Written by Silke Kersting

Berlin Die Verhandlungen für ein globales Abkommen zum Schutz der Arten und der Biodiversität beginnen an diesem Mittwoch auf der Weltnaturschutzkonferenz im kanadischen Montreal.

Während die Klimakrise inzwischen weltweit ein Thema ist, werden die Debatten über die Biodiversitätskrise bislang eher am Rande geführt. Zu Unrecht, finden Wirtschaftswissenschaftler wie Jörg Rocholl. „Der Schutz und die Wiederherstellung der biologischen Vielfalt ist genauso wichtig wie der Kampf gegen den Temperaturanstieg“, sagte der Präsident der internationalen Wirtschaftsuniversität ESMT Berlin dem Handelsblatt.

Die Folgen einer zerstörten Natur sind erheblich – für Gesellschaft und Wirtschaft gleichermaßen. Die Lebensgrundlagen vieler Menschen sind bedroht, weil etwa der Schutz vor Sturmfluten, Starkregen, Hitze und Dürren schwindet. Zudem unterhöhlt die Schädigung der Natur die Basis wirtschaftlichen Handelns.

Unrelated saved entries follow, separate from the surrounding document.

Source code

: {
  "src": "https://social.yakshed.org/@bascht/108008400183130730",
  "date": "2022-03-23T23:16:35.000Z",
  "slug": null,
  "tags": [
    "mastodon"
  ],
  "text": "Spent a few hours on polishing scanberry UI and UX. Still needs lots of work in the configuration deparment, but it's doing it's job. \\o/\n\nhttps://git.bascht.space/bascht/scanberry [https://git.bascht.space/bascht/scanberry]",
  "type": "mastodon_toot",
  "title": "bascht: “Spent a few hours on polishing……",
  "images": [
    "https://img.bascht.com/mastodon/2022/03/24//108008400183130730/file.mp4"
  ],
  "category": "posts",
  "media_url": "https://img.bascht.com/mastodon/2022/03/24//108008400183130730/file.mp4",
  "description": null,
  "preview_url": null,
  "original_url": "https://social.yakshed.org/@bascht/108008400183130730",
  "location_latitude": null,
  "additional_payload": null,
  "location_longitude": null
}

„Biodiversität ist die entscheidende Voraussetzung für das globale Wirtschaftssystem“, so Rocholl, der erst kürzlich in der sogenannten „Frankfurter Erklärung“ zusammen mit anderen Wissenschaftlern und Nichtregierungsorganisationen forderte, das Wirtschaften gegen die Natur zu beenden. Die Zerstörung von Ökosystemen sei ein Problem „von allergrößter Bedeutung“, erklärt der ESMT-Präsident.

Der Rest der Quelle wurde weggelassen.